[Source data]
• • •
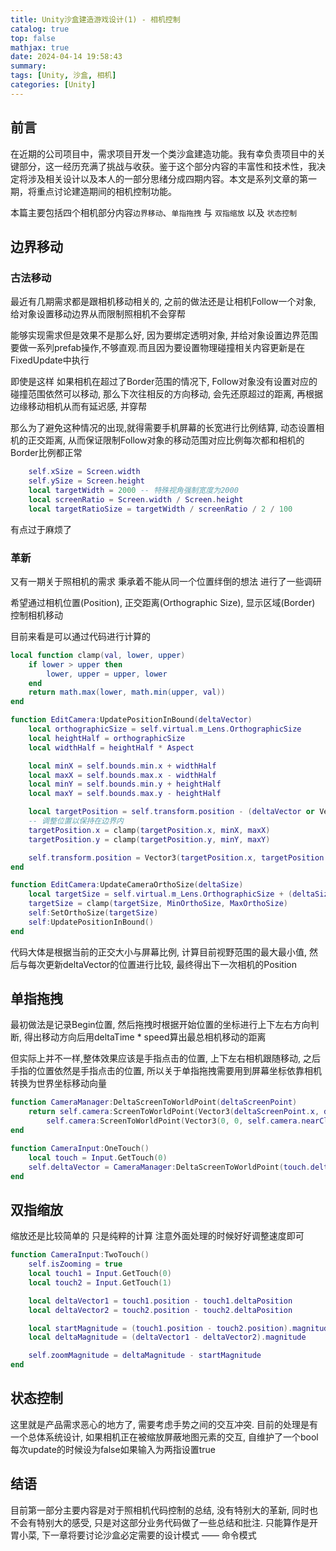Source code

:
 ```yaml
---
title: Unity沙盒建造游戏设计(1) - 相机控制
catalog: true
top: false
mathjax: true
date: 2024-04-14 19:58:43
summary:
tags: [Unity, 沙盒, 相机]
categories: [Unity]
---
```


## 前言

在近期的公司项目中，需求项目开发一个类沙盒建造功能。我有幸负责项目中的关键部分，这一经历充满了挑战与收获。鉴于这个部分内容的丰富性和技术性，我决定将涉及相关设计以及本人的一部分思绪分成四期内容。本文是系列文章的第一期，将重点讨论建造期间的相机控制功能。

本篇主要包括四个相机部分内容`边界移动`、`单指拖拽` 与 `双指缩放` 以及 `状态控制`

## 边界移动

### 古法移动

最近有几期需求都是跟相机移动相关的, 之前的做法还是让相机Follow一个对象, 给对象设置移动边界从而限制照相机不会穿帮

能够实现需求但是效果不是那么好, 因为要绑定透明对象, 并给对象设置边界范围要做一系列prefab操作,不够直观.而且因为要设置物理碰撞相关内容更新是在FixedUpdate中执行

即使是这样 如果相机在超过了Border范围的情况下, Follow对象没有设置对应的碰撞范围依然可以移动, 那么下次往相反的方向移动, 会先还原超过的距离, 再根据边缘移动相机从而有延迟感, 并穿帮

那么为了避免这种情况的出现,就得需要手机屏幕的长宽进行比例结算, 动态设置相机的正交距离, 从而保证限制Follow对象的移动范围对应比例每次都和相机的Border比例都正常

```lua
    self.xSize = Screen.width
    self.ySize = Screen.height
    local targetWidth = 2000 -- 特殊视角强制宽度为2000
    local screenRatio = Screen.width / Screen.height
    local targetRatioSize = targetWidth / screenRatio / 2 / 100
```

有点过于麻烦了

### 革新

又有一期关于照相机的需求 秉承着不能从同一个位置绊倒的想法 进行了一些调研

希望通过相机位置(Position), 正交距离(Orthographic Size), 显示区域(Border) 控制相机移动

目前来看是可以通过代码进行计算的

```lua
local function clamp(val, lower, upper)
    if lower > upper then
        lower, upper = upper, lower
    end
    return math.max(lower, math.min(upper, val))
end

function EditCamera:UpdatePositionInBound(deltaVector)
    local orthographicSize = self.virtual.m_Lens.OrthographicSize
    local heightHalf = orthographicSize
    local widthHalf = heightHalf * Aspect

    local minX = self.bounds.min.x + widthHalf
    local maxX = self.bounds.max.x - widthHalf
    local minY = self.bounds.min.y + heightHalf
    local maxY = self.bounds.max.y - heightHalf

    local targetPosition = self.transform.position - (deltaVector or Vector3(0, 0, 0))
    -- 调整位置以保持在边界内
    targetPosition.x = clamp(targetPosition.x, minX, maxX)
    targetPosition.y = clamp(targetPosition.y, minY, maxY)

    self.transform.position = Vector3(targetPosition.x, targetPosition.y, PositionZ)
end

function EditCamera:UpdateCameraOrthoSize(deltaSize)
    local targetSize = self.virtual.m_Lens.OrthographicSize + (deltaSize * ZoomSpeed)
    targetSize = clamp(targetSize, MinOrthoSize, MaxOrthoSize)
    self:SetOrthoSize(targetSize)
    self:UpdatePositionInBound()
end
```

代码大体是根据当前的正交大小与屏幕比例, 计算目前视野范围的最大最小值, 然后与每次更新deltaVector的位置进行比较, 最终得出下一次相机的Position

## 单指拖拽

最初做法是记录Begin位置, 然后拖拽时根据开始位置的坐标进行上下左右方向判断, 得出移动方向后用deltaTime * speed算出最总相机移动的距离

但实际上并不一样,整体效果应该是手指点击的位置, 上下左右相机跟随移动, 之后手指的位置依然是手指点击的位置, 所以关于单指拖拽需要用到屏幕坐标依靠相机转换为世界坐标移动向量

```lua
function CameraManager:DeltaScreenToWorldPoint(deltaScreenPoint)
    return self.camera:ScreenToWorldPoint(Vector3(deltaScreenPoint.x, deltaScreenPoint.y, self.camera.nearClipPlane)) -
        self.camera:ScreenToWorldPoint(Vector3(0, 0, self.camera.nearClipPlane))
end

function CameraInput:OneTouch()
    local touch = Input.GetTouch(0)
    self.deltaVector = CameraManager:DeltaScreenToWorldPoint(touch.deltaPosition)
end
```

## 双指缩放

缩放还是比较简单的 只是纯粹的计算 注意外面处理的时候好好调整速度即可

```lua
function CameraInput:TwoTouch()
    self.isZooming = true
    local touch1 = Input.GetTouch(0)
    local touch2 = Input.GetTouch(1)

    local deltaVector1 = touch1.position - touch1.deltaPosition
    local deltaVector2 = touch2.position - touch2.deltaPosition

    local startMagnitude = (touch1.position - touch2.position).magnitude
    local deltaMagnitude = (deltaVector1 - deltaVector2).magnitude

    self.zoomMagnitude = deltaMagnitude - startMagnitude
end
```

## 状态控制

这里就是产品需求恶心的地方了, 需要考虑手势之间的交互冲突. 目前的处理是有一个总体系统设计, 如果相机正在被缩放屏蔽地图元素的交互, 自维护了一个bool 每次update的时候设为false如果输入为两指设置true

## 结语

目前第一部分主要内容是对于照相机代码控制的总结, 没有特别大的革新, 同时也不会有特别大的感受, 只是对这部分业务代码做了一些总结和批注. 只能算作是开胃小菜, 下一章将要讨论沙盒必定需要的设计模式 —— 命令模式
• • •
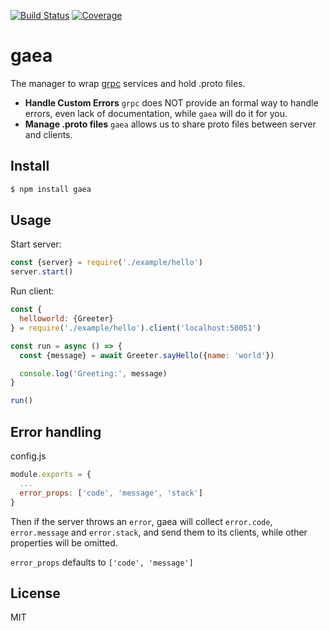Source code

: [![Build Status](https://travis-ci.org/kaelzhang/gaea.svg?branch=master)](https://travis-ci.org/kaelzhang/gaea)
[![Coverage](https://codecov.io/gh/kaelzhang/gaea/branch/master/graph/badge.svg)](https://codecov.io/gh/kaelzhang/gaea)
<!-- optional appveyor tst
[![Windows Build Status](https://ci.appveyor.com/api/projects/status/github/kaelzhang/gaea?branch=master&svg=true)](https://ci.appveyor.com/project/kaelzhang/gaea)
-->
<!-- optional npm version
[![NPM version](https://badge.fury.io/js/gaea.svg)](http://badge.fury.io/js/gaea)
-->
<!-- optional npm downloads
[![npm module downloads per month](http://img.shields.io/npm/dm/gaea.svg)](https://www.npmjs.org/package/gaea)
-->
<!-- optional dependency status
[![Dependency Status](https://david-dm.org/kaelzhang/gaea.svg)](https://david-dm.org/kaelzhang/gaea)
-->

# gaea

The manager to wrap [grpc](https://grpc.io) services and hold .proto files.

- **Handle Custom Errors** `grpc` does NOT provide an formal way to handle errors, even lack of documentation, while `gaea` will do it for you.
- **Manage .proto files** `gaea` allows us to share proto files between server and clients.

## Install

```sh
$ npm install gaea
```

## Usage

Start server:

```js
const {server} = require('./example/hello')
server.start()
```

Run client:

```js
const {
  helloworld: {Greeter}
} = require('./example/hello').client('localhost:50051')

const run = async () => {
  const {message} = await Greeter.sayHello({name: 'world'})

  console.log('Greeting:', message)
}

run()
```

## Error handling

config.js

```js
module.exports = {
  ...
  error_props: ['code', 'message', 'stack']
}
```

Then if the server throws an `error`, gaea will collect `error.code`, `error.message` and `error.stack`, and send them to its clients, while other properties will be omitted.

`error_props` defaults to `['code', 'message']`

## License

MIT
• • •
▶ _Directions_:
Using the records above, pull out each line where the word "stack" occurs.

▶ _Output below_:
  error_props: ['code', 'message', 'stack']
Then if the server throws an `error`, gaea will collect `error.code`, `error.message` and `error.stack`, and send them to its clients, while other properties will be omitted.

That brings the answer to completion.